Intelligent Lubrication Solutions™


A Proactive Maintenance Approach to Gearbox Contamination

Posted by Matt Mohelnitzky on Aug 25, 2015 2:26:00 PM

preventative_gearboxAccording to a recent survey, a shocking 30% of U.S. industrial companies reported experiencing a lubricant-related gearbox failure within the last year. With so many moving and rotating parts, a gearbox is highly susceptible to breaking down without the proper lubrication; if your lubricant is contaminated, its interaction with the intermeshing surfaces only increases wear, corrosion, and the potential for a catastrophic breakdown. Thankfully, most gearbox failures can be avoided by taking a proactive maintenance approach, helping manufacturers steer clear of these problems before they even occur.

When it comes to contamination control, proactive maintenance is the best solution simply because proactive maintenance combines the principles of both preventative and predictive maintenance by focusing on the source of equipment failure – which, in this case, is contamination. If you can prevent contamination from happening in the first place, you can keep wear rates at a minimum, as long as you’re using the right lubricant for your operating conditions. Keeping your gearbox contaminant-free in addition to using the proper lubricant (and monitoring the health of that lubricant) can greatly contribute to the overall health of your machine, and also help reduce your plant’s maintenance costs.

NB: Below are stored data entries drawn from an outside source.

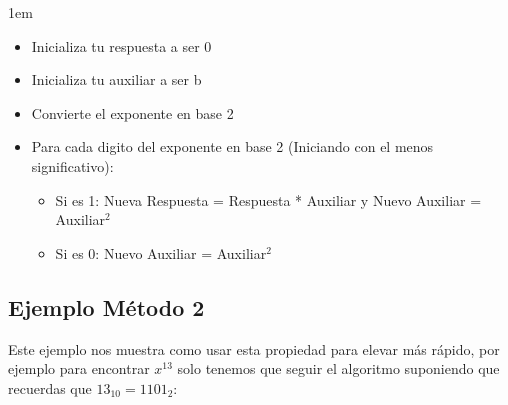 \documentclass[12pt]{report}                                    %
\newenvironment{SmallIndentation}[1][0.75em]                    %
    {\begin{adjustwidth}{#1}{}\begin{footnotesize}}                 %
    {\end{footnotesize}\end{adjustwidth}}                           %
\begin{document}
            \begin{SmallIndentation}[1em]
                
                \begin{itemize}
                    \item   Inicializa tu respuesta a ser 0
                    \item   Inicializa tu auxiliar a ser b
                    \item   Convierte el exponente en base 2

                    \item Para cada digito del exponente en base 2 (Iniciando con
                          el menos significativo):
                        
                        \begin{itemize}
                            \item Si es 1:
                                    Nueva Respuesta = Respuesta * Auxiliar y Nuevo Auxiliar = Auxiliar$^2$
                            \item Si es 0:
                                    Nuevo Auxiliar = Auxiliar$^2$
                        \end{itemize}
                \end{itemize}

            \end{SmallIndentation}



        \subsection*{Ejemplo Método 2}

            Este ejemplo nos muestra como usar esta propiedad para elevar más rápido, por ejemplo para encontrar
            $x^{13}$ solo tenemos que seguir el algoritmo suponiendo que recuerdas que $13_{10} = 1101_{2}$:
\end{document}
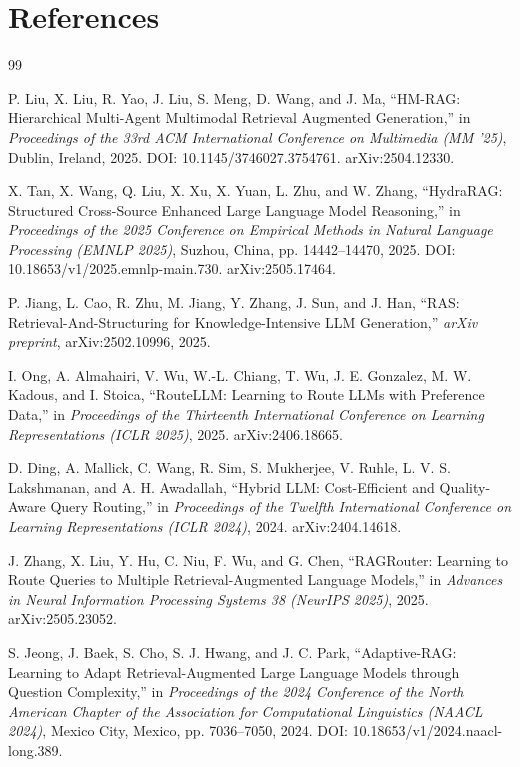 \documentclass[twocolumn,10pt]{article}
\begin{document}
\section{References}

\begin{thebibliography}{99}

P. Liu, X. Liu, R. Yao, J. Liu, S. Meng, D. Wang, and J. Ma, ``HM-RAG: Hierarchical Multi-Agent Multimodal Retrieval Augmented Generation,'' in \emph{Proceedings of the 33rd ACM International Conference on Multimedia (MM '25)}, Dublin, Ireland, 2025. DOI: 10.1145/3746027.3754761. arXiv:2504.12330.

X. Tan, X. Wang, Q. Liu, X. Xu, X. Yuan, L. Zhu, and W. Zhang, ``HydraRAG: Structured Cross-Source Enhanced Large Language Model Reasoning,'' in \emph{Proceedings of the 2025 Conference on Empirical Methods in Natural Language Processing (EMNLP 2025)}, Suzhou, China, pp. 14442--14470, 2025. DOI: 10.18653/v1/2025.emnlp-main.730. arXiv:2505.17464.

P. Jiang, L. Cao, R. Zhu, M. Jiang, Y. Zhang, J. Sun, and J. Han, ``RAS: Retrieval-And-Structuring for Knowledge-Intensive LLM Generation,'' \emph{arXiv preprint}, arXiv:2502.10996, 2025.

I. Ong, A. Almahairi, V. Wu, W.-L. Chiang, T. Wu, J. E. Gonzalez, M. W. Kadous, and I. Stoica, ``RouteLLM: Learning to Route LLMs with Preference Data,'' in \emph{Proceedings of the Thirteenth International Conference on Learning Representations (ICLR 2025)}, 2025. arXiv:2406.18665.

D. Ding, A. Mallick, C. Wang, R. Sim, S. Mukherjee, V. Ruhle, L. V. S. Lakshmanan, and A. H. Awadallah, ``Hybrid LLM: Cost-Efficient and Quality-Aware Query Routing,'' in \emph{Proceedings of the Twelfth International Conference on Learning Representations (ICLR 2024)}, 2024. arXiv:2404.14618.

J. Zhang, X. Liu, Y. Hu, C. Niu, F. Wu, and G. Chen, ``RAGRouter: Learning to Route Queries to Multiple Retrieval-Augmented Language Models,'' in \emph{Advances in Neural Information Processing Systems 38 (NeurIPS 2025)}, 2025. arXiv:2505.23052.

S. Jeong, J. Baek, S. Cho, S. J. Hwang, and J. C. Park, ``Adaptive-RAG: Learning to Adapt Retrieval-Augmented Large Language Models through Question Complexity,'' in \emph{Proceedings of the 2024 Conference of the North American Chapter of the Association for Computational Linguistics (NAACL 2024)}, Mexico City, Mexico, pp. 7036--7050, 2024. DOI: 10.18653/v1/2024.naacl-long.389.


\end{thebibliography}
\end{document}
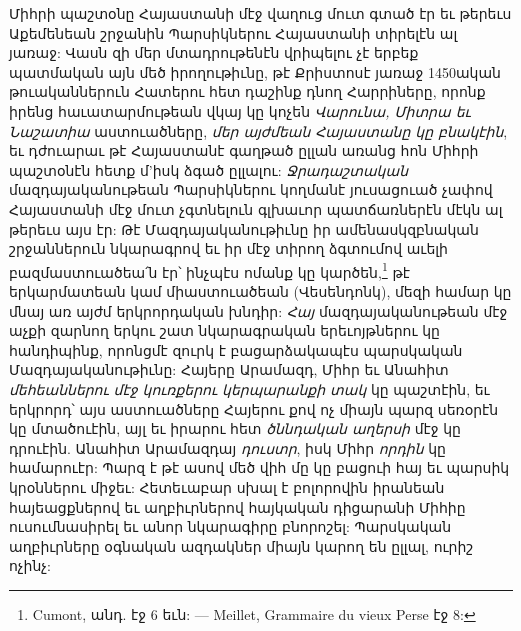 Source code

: \documentclass{article}
\begin{document}
{Միհրի պաշտօնը Հայաստանի մէջ վաղուց մուտ գտած էր եւ թերեւս Աքեմենեան շրջանին Պարսիկներու Հայաստանի տիրելէն ալ յառաջ: Վասն զի մեր մտադրութենէն վրիպելու չէ երբեք պատմական այն մեծ իրողութիւնը, թէ Քրիստոսէ յառաջ 1450ական թուականներուն Հատերու հետ դաշինք դնող Հարրիները, որոնք իրենց հաւատարմութեան վկայ կը կոչեն \emph{Վարունա, Միտրա եւ Նաշատիա} աստուածները, \emph{մեր այժմեան Հայաստանը կը բնակէին}, եւ դժուարաւ թէ Հայաստանէ գաղթած ըլլան առանց հոն Միհրի պաշտօնէն հետք մ'իսկ ձգած ըլլալու: \emph{Ջրադաշտական} մազդայականութեան Պարսիկներու կողմանէ յուսացուած չափով Հայաստանի մէջ մուտ չգտնելուն գլխաւոր պատճառներէն մէկն ալ թերեւս այս էր: Թէ Մազդայականութիւնը իր ամենասկզբնական շրջաններուն նկարագրով եւ իր մէջ տիրող ձգտումով աւելի բազմաստուածեա՛ն էր՝ ինչպէս ոմանք կը կարծեն,\footnote{Cumont, անդ. էջ 6 եւն: — Meillet, Grammaire du vieux Perse էջ 8:} թէ երկարմատեան կամ միաստուածեան (Վեսենդոնկ), մեզի համար կը մնայ առ այժմ երկրորդական խնդիր: \emph{Հայ} մազդայականութեան մէջ աչքի զարնող երկու շատ նկարագրական երեւոյթներու կը հանդիպինք, որոնցմէ զուրկ է բացարձակապէս պարսկական Մազդայականութիւնը: Հայերը Արամազդ, Միհր եւ Անահիտ \emph{մեհեաններու մէջ կուռքերու կերպարանքի տակ} կը պաշտէին, եւ երկրորդ՝ այս աստուածները Հայերու քով ոչ միայն պարզ սեռօրէն կը մտածուէին, այլ եւ իրարու հետ \emph{ծննդական աղերսի} մէջ կը դրուէին. Անահիտ Արամազդայ \emph{դուստր}, իսկ Միհր \emph{որդին} կը համարուէր: Պարզ է թէ ասով մեծ վիհ մը կը բացուի հայ եւ պարսիկ կրօններու միջեւ: Հետեւաբար սխալ է բոլորովին իրանեան հայեացքներով եւ աղբիւրներով հայկական դիցարանի Միհիը ուսումնասիրել եւ անոր նկարագիրը բնորոշել: Պարսկական աղբիւրները օգնական ազդակներ միայն կարող են ըլլալ, ուրիշ ոչինչ:

}
\end{document}
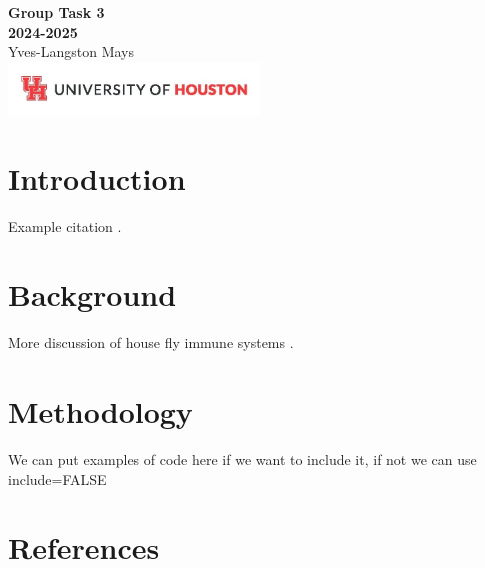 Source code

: \documentclass{report}
\begin{document}
\begin{titlepage}
    \centering
    \vspace*{5cm}
    {\Huge \textbf{Group Task 3\\[0.5em] 2024-2025}} \\[1.5em]
    {\Large Yves-Langston Mays} \\[2.5em]
    \vfill
    \includegraphics[width=0.5\textwidth]{UHLogo_Long.png}
    \vspace{0.8cm}
\end{titlepage}
\begingroup
\let\clearpage\relax
\tableofcontents
\endgroup
\relax
\relax
\section{Introduction}\label{introduction}

Example citation \autocite{asgari2022}.

\section{Background}\label{background}

More discussion of house fly immune systems \autocite{asgari2022}.

\section{Methodology}\label{methodology}

We can put examples of code here if we want to include it, if not we can
use include=FALSE

\section*{References}\label{references}

\printbibliography[heading=none]

\end{document}
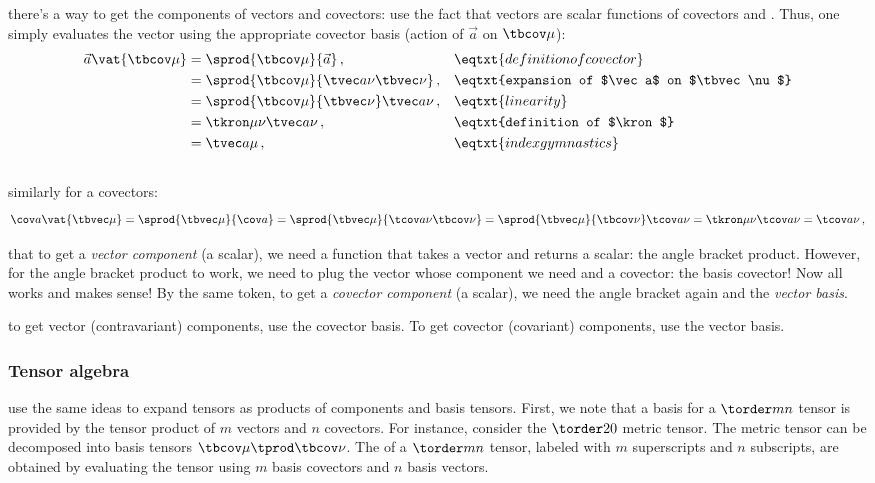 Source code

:  there's a  way to get the components of vectors and covectors: use the fact that vectors are scalar functions of covectors and \vicvers. Thus, one simply evaluates the vector using the appropriate covector basis (action of $\vec a$ on $\tbcov\mu$):
%
\begin{align}\label{eq:veccomponentsusingcovecbasis}
  \vec a\vat{\tbcov\mu} &= \sprod{\tbcov\mu}{\vec a}               \,,&&\eqtxt{definition of covector}\\\nonumber
                        &= \sprod{\tbcov\mu}{\tvec a\nu\tbvec\nu}  \,,&&\eqtxt{expansion of $\vec a$ on $\tbvec\nu$}\\\nonumber
                        &= \sprod{\tbcov\mu}{\tbvec\nu}\tvec a\nu  \,,&&\eqtxt{linearity}\\\nonumber
                        &= \tkron\mu\nu\tvec a\nu                  \,,&&\eqtxt{definition of $\kron$}\\\nonumber
                        &= \tvec a\mu                              \,,&&\eqtxt{index gymnastics}\\\nonumber
\end{align}
%
similarly for a covectors:
%
\begin{equation}\label{eq:covcomponentsusingvecbasis}
  \cov a\vat{\tbvec\mu} = \sprod{\tbvec\mu}{\cov a}
                        = \sprod{\tbvec\mu}{\tcov a\nu\tbcov\nu}
                        = \sprod{\tbvec\mu}{\tbcov\nu}\tcov a\nu
                        = \tkron\mu\nu\tcov a\nu
                        = \tcov a\nu\,,
\end{equation}

 that to get a \emph{vector component} (a scalar), we need a function that takes a vector and returns a scalar: the angle bracket product. However, for the angle bracket product to work, we need to plug the vector whose component we need and a covector: the basis covector! Now all works and makes sense! By the same token, to get a \emph{covector component} (a scalar), we need the angle bracket again and the \emph{vector basis}.

 to get vector (contravariant) components, use the covector basis. To get covector (covariant) components, use the vector basis.


\subsubsection{Tensor algebra}
%
 use the same ideas to expand tensors as products of components and basis tensors. First, we note that a basis for a $\torder mn$ tensor is provided by the tensor product of $m$ vectors and $n$ covectors. For instance, consider the $\torder 20$ metric tensor. The metric tensor can be decomposed into basis tensors $\tbcov\mu\tprod\tbcov\nu$. The  of a $\torder mn$ tensor, labeled with $m$ superscripts and $n$ subscripts, are obtained by evaluating the tensor using $m$ basis covectors and $n$ basis vectors.

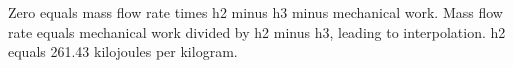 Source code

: Zero equals mass flow rate times h2 minus h3 minus mechanical work. 
Mass flow rate equals mechanical work divided by h2 minus h3, leading to interpolation. 
h2 equals 261.43 kilojoules per kilogram. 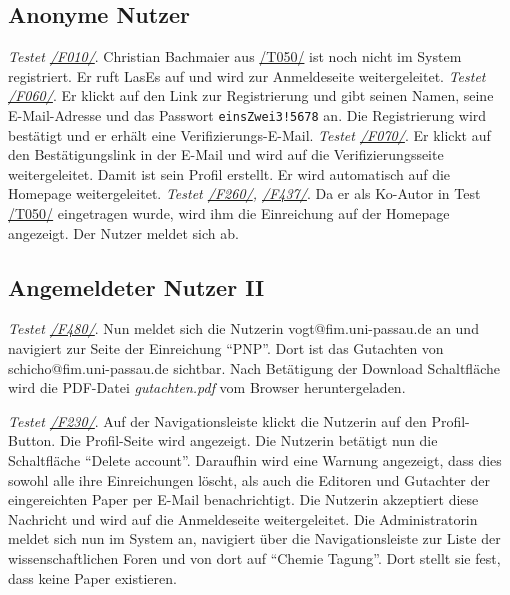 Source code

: \subsection{Anonyme Nutzer}

\begin{description}
	 \emph{Testet \hyperref[funkt:010]{/F010/}}.
	Christian Bachmaier aus \hyperref[t050]{/T050/} ist noch nicht im System registriert.
	Er ruft LasEs auf und wird zur Anmeldeseite weitergeleitet.
	 \emph{Testet \hyperref[funkt:060]{/F060/}}.
	Er klickt auf den Link zur Registrierung und gibt seinen Namen, seine E-Mail-Adresse und das Passwort \texttt{einsZwei3!5678} an.
	Die Registrierung wird bestätigt und er erhält eine Verifizierungs-E-Mail.
	 \emph{Testet \hyperref[funkt:070]{/F070/}}.
	Er klickt auf den Bestätigungslink in der E-Mail und wird auf die Verifizierungsseite weitergeleitet.
	Damit ist sein Profil erstellt.
	Er wird automatisch auf die Homepage weitergeleitet.
	 \emph{Testet \hyperref[funkt:260]{/F260/}, \hyperref[funkt:437]{/F437/}}.
	Da er als Ko-Autor in Test \hyperref[t050]{/T050/} eingetragen wurde, wird ihm die Einreichung auf der Homepage angezeigt.
	Der Nutzer meldet sich ab.
\end{description}

\subsection{Angemeldeter Nutzer II}

\begin{description}

	 \emph{Testet \hyperref[funkt:480]{/F480/}}.
	Nun meldet sich die Nutzerin vogt@fim.uni-passau.de an und navigiert zur Seite der Einreichung ``P\neq NP''.
	Dort ist das Gutachten von schicho@fim.uni-passau.de sichtbar.
	Nach Betätigung der Download Schaltfläche wird die PDF-Datei \emph{gutachten.pdf} vom Browser heruntergeladen.

	 \emph{Testet \hyperref[funkt:230]{/F230/}}.
	Auf der Navigationsleiste klickt die Nutzerin auf den Profil-Button.
	Die Profil-Seite wird angezeigt.
	Die Nutzerin betätigt nun die Schaltfläche ``Delete account''.
	Daraufhin wird eine Warnung angezeigt, dass dies sowohl alle ihre Einreichungen löscht, als auch die Editoren und Gutachter der eingereichten Paper per E-Mail benachrichtigt.
	Die Nutzerin akzeptiert diese Nachricht und wird auf die Anmeldeseite weitergeleitet.
	Die Administratorin meldet sich nun im System an, navigiert über die Navigationsleiste zur Liste der wissenschaftlichen Foren und von dort auf ``Chemie Tagung''.
	Dort stellt sie fest, dass keine Paper existieren.

\end{description}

What Causes Contamination?

Contamination can be defined as any foreign body or matter that infiltrates the system and causes harm to the gearbox, substantially reduces its effectiveness, or adversely affects operation. Some common examples of contaminants include hard particles, environmental dirt, moisture, heat, process chemicals, the incorrect lubricant, the incorrect lubricant grade, and other physical matter from the environment.

Most contaminants enter the gearbox through openings in the seals and breathers, but they can also get inside during routine top-ups, draining and refilling, and other maintenance to the unit. The rate at which contaminants enter the gearbox is dependent on the contaminant type, as well as the machine’s operating conditions and greater operating environment. In wet or humid conditions, the likelihood of moisture entering the gearbox significantly increases, but the likelihood of dust and other debris entering is reduced. In dry conditions, the likelihood of dust and hard particles entering the gearbox is greatly increased, but the likelihood of moisture entering is much less. Likewise, if your machine is in an environment with lots of airborne contaminants (e.g., coal dust in a coal mine), you’ll be at a greater risk for contamination.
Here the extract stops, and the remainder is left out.